# [Exercise goal]
Whenever the word "durante" turns up in a line below, that line should be copied.

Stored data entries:

- - -

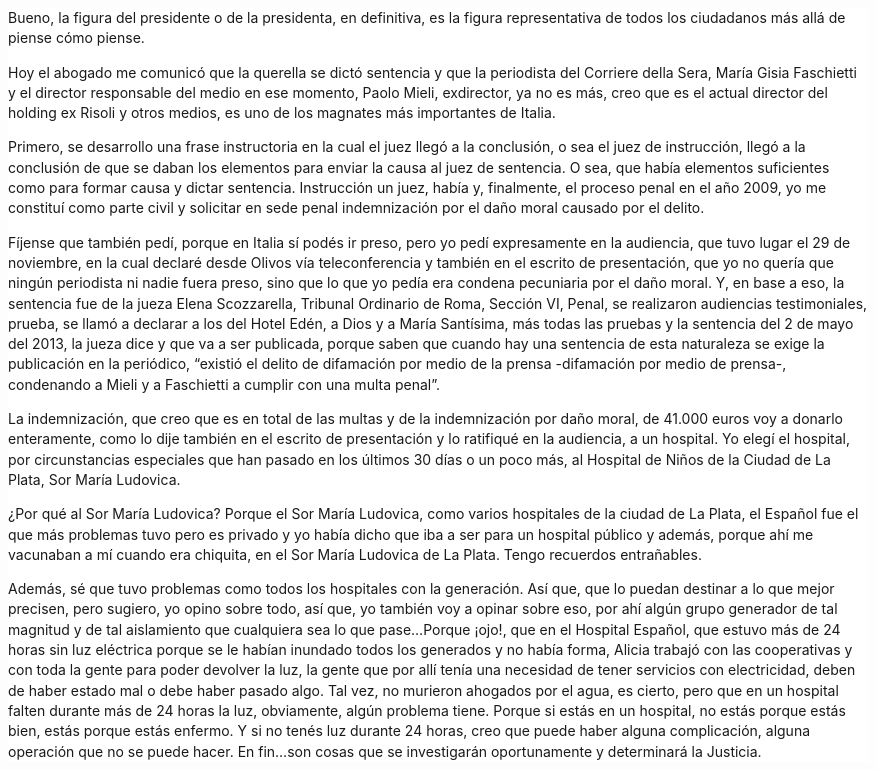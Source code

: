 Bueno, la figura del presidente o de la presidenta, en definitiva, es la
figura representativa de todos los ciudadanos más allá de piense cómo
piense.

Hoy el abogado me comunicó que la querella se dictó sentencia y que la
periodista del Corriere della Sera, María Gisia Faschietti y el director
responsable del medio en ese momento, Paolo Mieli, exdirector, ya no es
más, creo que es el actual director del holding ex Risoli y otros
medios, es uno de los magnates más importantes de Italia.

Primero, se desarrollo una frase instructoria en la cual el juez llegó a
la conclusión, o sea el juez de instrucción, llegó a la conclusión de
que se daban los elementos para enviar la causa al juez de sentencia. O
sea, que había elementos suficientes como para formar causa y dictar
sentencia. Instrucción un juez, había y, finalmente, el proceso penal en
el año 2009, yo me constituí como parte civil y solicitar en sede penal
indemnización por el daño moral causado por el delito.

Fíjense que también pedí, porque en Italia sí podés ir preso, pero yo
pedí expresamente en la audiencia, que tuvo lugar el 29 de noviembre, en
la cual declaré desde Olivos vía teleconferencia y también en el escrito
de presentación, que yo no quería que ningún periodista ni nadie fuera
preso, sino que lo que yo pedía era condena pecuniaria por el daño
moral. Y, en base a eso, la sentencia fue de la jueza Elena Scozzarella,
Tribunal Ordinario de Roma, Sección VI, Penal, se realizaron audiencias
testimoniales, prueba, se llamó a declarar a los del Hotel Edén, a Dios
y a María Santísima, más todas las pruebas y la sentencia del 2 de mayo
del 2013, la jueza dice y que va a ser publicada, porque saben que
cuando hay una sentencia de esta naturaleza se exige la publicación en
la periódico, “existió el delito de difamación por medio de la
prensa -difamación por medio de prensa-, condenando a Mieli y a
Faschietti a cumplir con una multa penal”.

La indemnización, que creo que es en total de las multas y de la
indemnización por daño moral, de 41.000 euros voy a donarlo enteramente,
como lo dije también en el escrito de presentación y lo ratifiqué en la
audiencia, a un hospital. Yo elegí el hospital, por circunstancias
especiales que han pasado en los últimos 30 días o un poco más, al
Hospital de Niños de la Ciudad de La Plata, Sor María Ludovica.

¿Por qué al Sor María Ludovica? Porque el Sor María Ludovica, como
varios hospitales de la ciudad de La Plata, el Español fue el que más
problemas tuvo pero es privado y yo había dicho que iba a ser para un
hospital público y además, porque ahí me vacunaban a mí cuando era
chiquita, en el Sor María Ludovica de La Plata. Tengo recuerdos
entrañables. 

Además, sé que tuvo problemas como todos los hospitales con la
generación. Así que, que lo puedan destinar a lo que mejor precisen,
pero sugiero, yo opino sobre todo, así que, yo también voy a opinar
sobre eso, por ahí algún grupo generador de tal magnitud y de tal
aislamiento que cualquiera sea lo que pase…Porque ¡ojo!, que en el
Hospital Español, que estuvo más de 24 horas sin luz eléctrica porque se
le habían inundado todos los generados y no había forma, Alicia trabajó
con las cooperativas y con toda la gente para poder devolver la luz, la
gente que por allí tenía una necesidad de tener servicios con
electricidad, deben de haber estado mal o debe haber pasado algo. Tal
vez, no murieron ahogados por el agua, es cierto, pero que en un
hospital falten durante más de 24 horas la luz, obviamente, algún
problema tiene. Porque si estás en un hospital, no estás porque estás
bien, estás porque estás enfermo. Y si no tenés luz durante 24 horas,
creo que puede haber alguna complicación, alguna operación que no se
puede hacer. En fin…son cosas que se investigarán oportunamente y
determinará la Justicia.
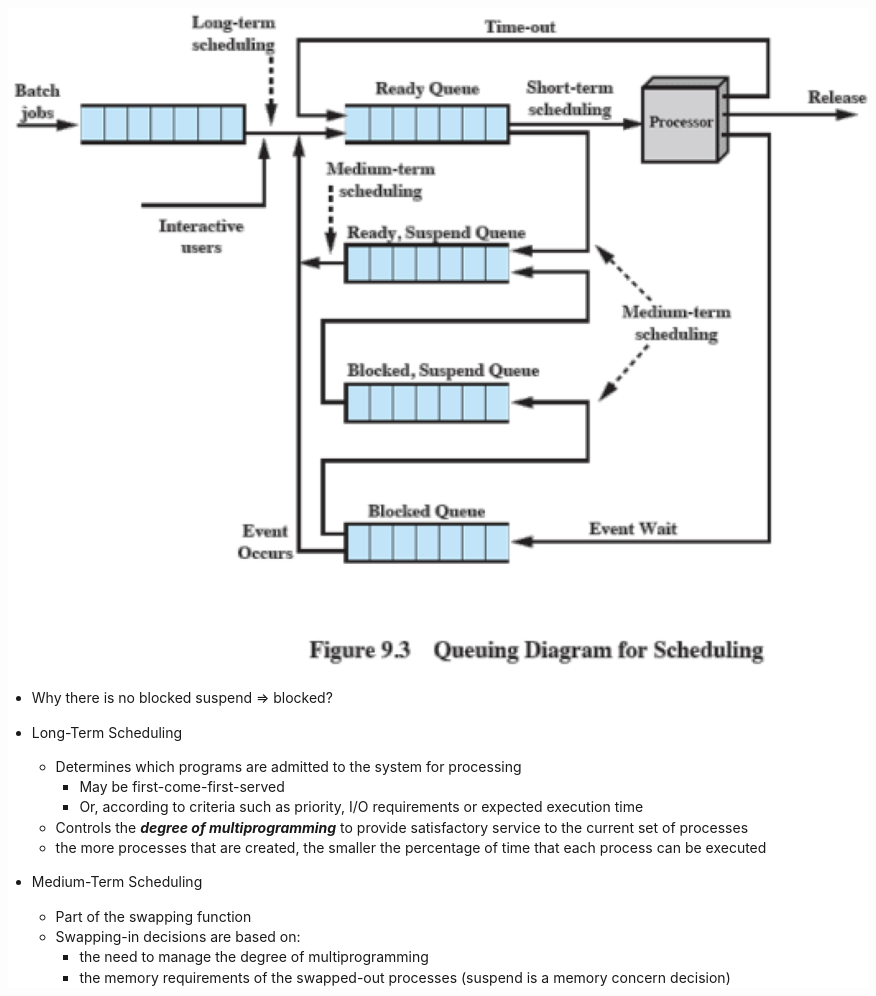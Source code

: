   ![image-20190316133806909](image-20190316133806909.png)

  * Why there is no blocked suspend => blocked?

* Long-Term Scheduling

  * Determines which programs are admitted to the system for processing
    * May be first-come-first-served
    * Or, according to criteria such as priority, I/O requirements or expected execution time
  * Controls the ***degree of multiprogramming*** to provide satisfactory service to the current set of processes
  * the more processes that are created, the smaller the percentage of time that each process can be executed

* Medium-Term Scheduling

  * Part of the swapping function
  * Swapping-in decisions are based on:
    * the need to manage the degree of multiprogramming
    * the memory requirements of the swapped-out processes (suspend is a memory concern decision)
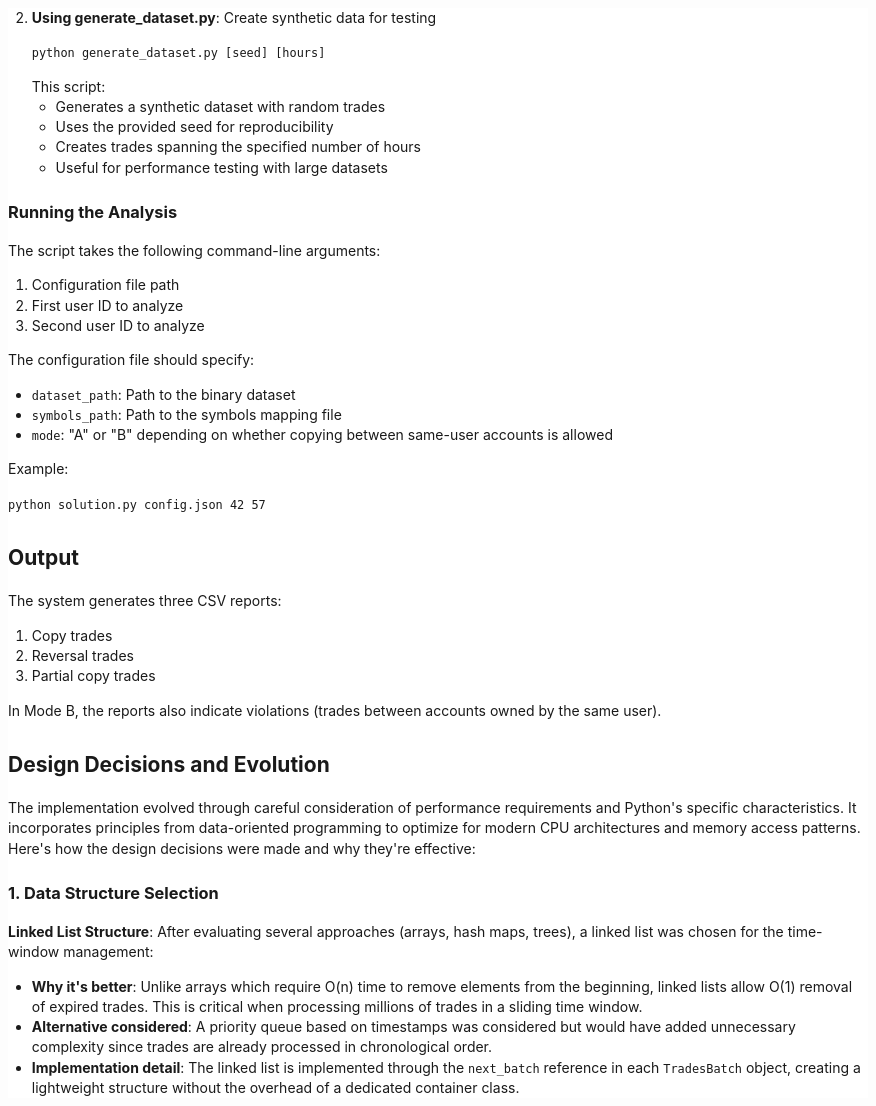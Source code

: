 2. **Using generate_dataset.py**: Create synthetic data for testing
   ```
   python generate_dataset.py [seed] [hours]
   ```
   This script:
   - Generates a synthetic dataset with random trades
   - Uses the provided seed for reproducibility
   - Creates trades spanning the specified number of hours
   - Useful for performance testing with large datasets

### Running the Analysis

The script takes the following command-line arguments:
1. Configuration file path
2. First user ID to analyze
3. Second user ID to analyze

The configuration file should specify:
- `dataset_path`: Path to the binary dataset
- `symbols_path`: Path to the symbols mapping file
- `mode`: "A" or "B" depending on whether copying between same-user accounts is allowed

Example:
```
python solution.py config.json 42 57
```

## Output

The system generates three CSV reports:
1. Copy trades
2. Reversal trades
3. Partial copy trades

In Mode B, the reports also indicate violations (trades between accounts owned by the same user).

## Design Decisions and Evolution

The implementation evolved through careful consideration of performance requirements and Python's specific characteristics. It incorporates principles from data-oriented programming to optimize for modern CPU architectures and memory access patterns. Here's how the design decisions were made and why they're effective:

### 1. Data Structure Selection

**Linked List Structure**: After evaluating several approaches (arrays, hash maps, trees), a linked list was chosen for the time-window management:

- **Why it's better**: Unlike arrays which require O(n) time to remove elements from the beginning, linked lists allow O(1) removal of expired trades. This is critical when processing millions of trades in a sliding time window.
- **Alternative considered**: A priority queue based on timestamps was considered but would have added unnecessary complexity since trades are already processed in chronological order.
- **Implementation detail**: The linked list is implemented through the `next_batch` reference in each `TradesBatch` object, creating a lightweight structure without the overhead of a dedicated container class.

- - -

# [Answer]
hospital falten durante más de 24 horas la luz, obviamente, algún
bien, estás porque estás enfermo. Y si no tenés luz durante 24 horas,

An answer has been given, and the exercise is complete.